This has only been a brief exploration into the connection between rhythm, embodiment, and altered states of consciousness, but it’s clear to see that combining rhythm with psychoactive plants and fungi can greatly increase the impact that rhythm has on our lives. The benefit is that we can potentially draw ourselves away from the individualised healing narrative and engage more within embodied communal practices that benefit the wellness of our entire community.
While psychoactive plants and fungi might not have directly caused us to become rhythmic creatures, it seems that the introduction of these organisms might open up something within us that allows us to tap in more to a rhythmic way of being.
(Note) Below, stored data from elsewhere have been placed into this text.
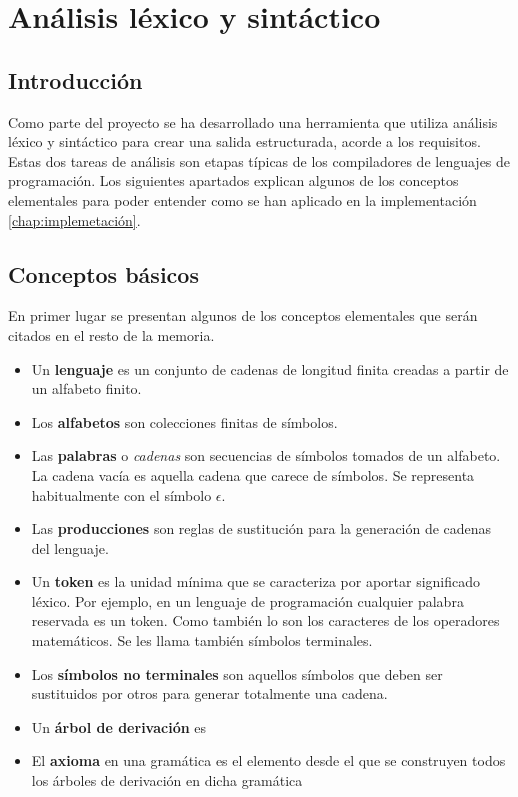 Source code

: \section{Análisis léxico y sintáctico}

\subsection{Introducción}

Como parte del proyecto se ha desarrollado una herramienta que utiliza análisis léxico y sintáctico para crear una salida estructurada, acorde a los requisitos. Estas dos tareas de análisis son etapas típicas de los compiladores de lenguajes de programación. Los siguientes apartados explican algunos de los conceptos elementales para poder entender como se han aplicado en la implementación \ref{chap:implemetación}.

\subsection{Conceptos básicos}

En primer lugar se presentan algunos de los conceptos elementales que serán citados en el resto de la memoria.

\begin{itemize}
    \item Un \textbf{lenguaje} es un conjunto de cadenas de longitud finita creadas a partir de un alfabeto finito.
    \item Los \textbf{alfabetos} son colecciones finitas de símbolos.
    \item Las \textbf{palabras} o \emph{cadenas} son secuencias de símbolos tomados de un alfabeto. La cadena vacía es aquella cadena que carece de símbolos. Se representa habitualmente con el símbolo $\epsilon$.
    \item Las \textbf{producciones} son reglas de sustitución para la generación de cadenas del lenguaje.
    \item Un \textbf{token} es la unidad mínima que se caracteriza por aportar significado léxico. Por ejemplo, en un lenguaje de programación cualquier palabra reservada es un token. Como también lo son los caracteres de los operadores matemáticos. Se les llama también símbolos terminales.
    \item Los \textbf{símbolos no terminales} son aquellos símbolos que deben ser sustituidos por otros para generar totalmente una cadena.
    \item Un \textbf{árbol de derivación} es
    \item El \textbf{axioma} en una gramática es el elemento desde el que se construyen todos los árboles de derivación en dicha gramática

\end{itemize}

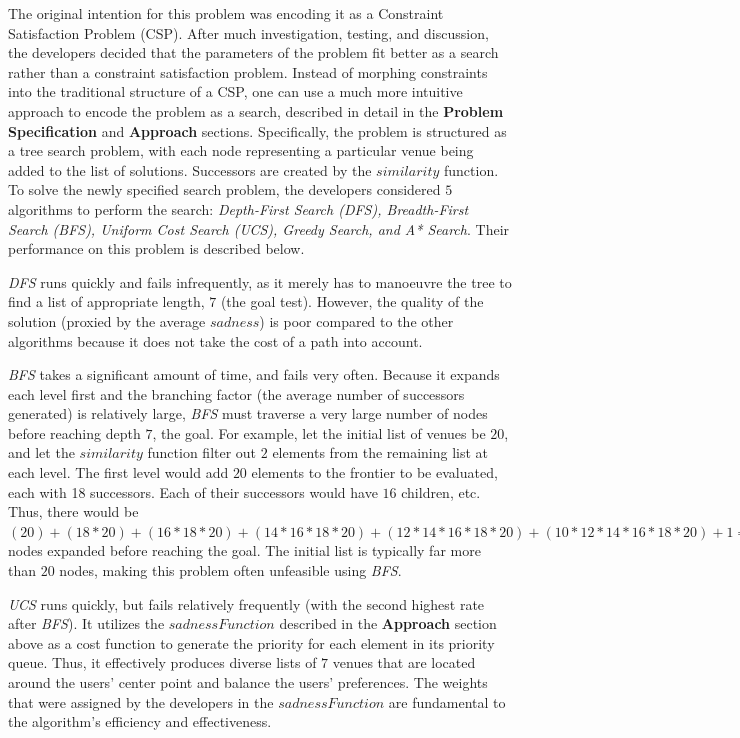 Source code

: \documentclass[11pt]{article}
\begin{document}
The original intention for this problem was encoding it as a Constraint Satisfaction Problem (CSP). After much investigation, testing, and discussion, the developers decided that the parameters of the problem fit better as a search rather than a constraint satisfaction problem. Instead of morphing constraints into the traditional structure of a CSP, one can use a much more intuitive approach to encode the problem as a search, described in detail in the \textbf{Problem Specification} and \textbf{Approach} sections. Specifically, the problem is structured as a tree search problem, with each node representing a particular venue being added to the list of solutions. Successors are created by the $similarity$ function. To solve the newly specified search problem, the developers considered $5$ algorithms to perform the search: \textit{Depth-First Search (DFS), Breadth-First Search (BFS), Uniform Cost Search (UCS), Greedy Search, and A* Search}. Their performance on this problem is described below.

\textit{DFS} runs quickly and fails infrequently, as it merely has to manoeuvre the tree to find a list of appropriate length, $7$ (the goal test). However, the quality of the solution (proxied by the average $sadness$) is poor compared to the other algorithms because it does not take the cost of a path into account.

\textit{BFS} takes a significant amount of time, and fails very often. Because it expands each level first and the branching factor (the average number of successors generated) is relatively large, \textit{BFS} must traverse a very large number of nodes before reaching depth $7$, the goal. For example, let the initial list of venues be $20$, and let the $similarity$ function filter out $2$ elements from the remaining list at each level. The first level would add $20$ elements to the frontier to be evaluated, each with 18 successors. Each of their successors would have $16$ children, etc. Thus, there would be $(20)+(18*20)+(16*18*20)+(14*16*18*20)+(12*14*16*18*20)+(10*12*14*16*18*20)+1 = 10,731,261$ nodes expanded before reaching the goal. The initial list is typically far more than $20$ nodes, making this problem often unfeasible using \textit{BFS}.

\textit{UCS} runs quickly, but fails relatively frequently (with the second highest rate after \textit{BFS}). It utilizes the $sadnessFunction$ described in the \textbf{Approach} section above as a cost function to generate the priority for each element in its priority queue. Thus, it effectively produces diverse lists of $7$ venues that are located around the users' center point and balance the users' preferences. The weights that were assigned by the developers in the $sadnessFunction$ are fundamental to the algorithm's efficiency and effectiveness. 
\end{document}
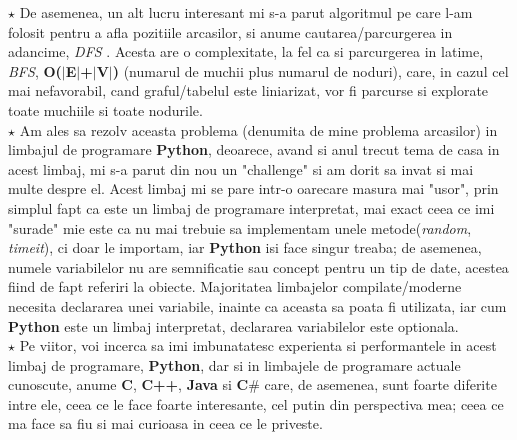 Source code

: \documentclass{article}
\begin{document}
$\star$ De asemenea, un alt lucru interesant mi s-a parut algoritmul pe care l-am folosit pentru a afla pozitiile arcasilor, si anume cautarea/parcurgerea in adancime, \textit{DFS} . Acesta are o complexitate, la fel ca si parcurgerea in latime, \textit{BFS}, \textbf{O($|$E$|$+$|$V$|$)} (numarul de muchii plus numarul de noduri), care, in cazul cel mai nefavorabil, cand graful/tabelul este liniarizat, vor fi parcurse si explorate toate muchiile si toate nodurile.\\

$\star$ Am ales sa rezolv aceasta problema (denumita de mine problema arcasilor) in limbajul de programare \textbf{Python}, deoarece, avand si anul trecut tema de casa in acest limbaj, mi s-a parut din nou un "challenge" si am dorit sa invat si mai multe despre el. Acest limbaj mi se pare intr-o oarecare masura mai "usor", prin simplul fapt ca este un limbaj de programare interpretat, mai exact ceea ce imi "surade" mie este ca nu mai trebuie sa implementam unele metode(\textit{random}, \textit{timeit}), ci doar le importam, iar \textbf{Python} isi face singur treaba; de asemenea, numele variabilelor nu are semnificatie sau concept pentru un tip de date, acestea fiind de fapt referiri la obiecte. Majoritatea limbajelor compilate/moderne necesita declararea unei variabile, inainte ca aceasta sa poata fi utilizata, iar cum \textbf{Python} este un limbaj interpretat, declararea variabilelor este optionala. \\ 

$\star$ Pe viitor, voi incerca sa imi imbunatatesc experienta si performantele in acest limbaj de programare, \textbf{Python}, dar si in limbajele de programare actuale cunoscute, anume \textbf{C}, \textbf{C++}, \textbf{Java} si \textbf{C$\#$} care, de asemenea, sunt foarte diferite intre ele, ceea ce le face foarte interesante, cel putin din perspectiva mea; ceea ce ma face sa fiu si mai curioasa in ceea ce le priveste.



\newpage 
\end{document}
We might think that we should be able to tap into this purely by ourselves, but there might be aspects of our lives which cut us off from this rhythmic part of ourselves, and we can utilise different plants or fungi to help possibly remove some of these aspects that create a barrier to the rhythmic expression.
When we consume psychedelics in safe environments, with people whom we trust and ideally in something of a communal environment, there is more potential for psychedelics to have an overwhelmingly positive impact on our rhythmic experience.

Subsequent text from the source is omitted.